そういう意味では、本作のような構造の作品は、今でも必ずしも珍しくはないのです。
まぁ、女性主人公のダーク系とひと言で言っても、女性ユーザーを対象に作った作品と、男性ユーザーを対象に作った作品とでは、微妙にニュアンスが違ってきます。
また、単純に、いきなり乙女ゲーに手を出すということ自体、ハードルが高いと感じる男性ユーザーもいるでしょう。
そう考えると、まずは本作をプレイしてみて、こういう方向性の作品もありだよなと感じたならば、乙女ゲーにも手を出しやすいように思うわけでして。

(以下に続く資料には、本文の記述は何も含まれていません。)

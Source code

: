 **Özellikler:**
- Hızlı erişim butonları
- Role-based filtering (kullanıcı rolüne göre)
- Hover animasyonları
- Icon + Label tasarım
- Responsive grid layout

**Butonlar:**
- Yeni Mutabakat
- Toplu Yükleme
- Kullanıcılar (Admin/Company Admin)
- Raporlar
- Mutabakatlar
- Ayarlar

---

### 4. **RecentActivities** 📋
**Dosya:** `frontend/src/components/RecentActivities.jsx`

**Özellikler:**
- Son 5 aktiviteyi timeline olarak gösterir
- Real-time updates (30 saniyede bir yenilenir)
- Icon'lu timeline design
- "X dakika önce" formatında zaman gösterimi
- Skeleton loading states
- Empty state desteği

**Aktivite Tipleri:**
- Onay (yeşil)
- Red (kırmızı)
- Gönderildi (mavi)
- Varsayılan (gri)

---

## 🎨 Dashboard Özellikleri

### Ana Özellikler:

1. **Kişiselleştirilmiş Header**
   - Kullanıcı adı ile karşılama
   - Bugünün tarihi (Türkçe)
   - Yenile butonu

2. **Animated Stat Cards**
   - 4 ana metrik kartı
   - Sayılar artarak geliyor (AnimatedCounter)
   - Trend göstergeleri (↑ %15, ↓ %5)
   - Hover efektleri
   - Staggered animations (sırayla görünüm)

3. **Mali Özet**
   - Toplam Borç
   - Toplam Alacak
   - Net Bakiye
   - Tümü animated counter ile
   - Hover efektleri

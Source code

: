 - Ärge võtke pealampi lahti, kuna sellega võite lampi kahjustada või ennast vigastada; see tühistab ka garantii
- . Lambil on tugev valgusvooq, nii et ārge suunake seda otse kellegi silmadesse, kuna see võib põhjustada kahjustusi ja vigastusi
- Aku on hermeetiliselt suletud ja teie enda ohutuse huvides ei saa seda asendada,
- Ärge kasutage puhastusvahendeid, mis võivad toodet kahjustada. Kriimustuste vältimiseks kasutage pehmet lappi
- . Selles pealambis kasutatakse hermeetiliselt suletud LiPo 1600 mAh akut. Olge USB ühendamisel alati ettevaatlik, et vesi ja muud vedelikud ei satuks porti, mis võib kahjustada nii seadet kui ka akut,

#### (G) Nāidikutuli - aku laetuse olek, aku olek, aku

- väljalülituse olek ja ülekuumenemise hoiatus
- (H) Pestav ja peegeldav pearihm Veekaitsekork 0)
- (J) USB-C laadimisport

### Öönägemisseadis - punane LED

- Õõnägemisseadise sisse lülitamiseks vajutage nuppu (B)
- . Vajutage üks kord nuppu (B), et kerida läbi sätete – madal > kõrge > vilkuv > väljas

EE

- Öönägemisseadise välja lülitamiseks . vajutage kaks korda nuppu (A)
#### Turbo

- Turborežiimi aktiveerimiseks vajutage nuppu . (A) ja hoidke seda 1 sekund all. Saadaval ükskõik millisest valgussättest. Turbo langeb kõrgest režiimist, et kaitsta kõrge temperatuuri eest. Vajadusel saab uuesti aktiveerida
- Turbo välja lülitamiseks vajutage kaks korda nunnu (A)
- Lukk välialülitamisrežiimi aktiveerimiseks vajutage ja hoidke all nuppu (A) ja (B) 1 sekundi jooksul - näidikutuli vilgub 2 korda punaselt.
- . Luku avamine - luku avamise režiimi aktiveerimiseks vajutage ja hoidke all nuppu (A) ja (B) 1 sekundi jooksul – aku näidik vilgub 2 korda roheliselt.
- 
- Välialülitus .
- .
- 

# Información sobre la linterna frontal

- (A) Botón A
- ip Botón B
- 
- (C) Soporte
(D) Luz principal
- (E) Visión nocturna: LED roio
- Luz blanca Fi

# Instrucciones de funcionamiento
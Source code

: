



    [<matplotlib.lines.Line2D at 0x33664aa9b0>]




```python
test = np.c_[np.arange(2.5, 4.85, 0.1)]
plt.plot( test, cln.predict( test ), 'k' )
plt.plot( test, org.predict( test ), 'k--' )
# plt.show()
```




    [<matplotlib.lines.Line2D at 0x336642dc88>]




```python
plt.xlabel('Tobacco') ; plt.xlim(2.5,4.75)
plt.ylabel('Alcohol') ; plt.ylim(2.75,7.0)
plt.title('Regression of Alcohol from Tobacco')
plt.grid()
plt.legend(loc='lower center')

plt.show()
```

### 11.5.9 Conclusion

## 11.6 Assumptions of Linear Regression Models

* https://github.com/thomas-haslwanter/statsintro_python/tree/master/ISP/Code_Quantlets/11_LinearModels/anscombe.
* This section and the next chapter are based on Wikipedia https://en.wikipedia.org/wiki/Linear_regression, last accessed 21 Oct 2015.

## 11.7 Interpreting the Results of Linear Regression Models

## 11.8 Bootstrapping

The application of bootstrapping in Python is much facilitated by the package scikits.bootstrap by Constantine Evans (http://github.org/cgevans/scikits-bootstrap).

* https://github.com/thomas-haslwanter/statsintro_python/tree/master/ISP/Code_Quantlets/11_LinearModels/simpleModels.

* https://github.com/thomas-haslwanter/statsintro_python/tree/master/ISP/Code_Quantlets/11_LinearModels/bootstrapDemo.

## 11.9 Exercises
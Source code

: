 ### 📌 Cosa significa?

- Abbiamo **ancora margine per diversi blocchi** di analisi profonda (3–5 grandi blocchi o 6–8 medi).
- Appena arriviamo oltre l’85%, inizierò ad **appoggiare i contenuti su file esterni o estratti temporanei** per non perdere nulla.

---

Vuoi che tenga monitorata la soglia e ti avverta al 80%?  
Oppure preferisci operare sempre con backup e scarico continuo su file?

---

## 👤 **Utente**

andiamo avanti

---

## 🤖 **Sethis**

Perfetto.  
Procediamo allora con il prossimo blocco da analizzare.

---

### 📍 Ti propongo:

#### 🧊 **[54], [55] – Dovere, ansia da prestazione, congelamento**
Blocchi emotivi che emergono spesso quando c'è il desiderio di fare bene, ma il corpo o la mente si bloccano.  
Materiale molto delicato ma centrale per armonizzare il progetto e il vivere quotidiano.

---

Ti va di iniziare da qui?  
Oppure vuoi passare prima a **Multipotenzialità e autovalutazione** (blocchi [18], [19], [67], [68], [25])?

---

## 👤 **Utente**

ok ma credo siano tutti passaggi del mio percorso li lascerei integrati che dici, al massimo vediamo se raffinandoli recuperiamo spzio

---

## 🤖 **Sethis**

つまり、作品そのものの楽しさのほかに、男性ユーザーと乙女ゲーをつなぐ架け橋になりうるのではと、本作にはそういう価値もあるように思うのです。
<評価>
総合ではギリギリ良作としておきます。
今の平均的男性向けエロゲの構造にどっぷりつかっている人には、本作には馴染みにくい部分も多く、
佳作程度かそれ以下に感じるかもしれません。
逆に、乙女ゲーもガッツリプレイしているヘビーユーザーも、それはそれで物足りなく感じるところがあり、佳作程度に感じるように思います。
しかし、上記のように、本作には架け橋としての価値があり、今のエロゲ市場でこういうのを出してきたという点で、そこは十分評価に値すると思いますね。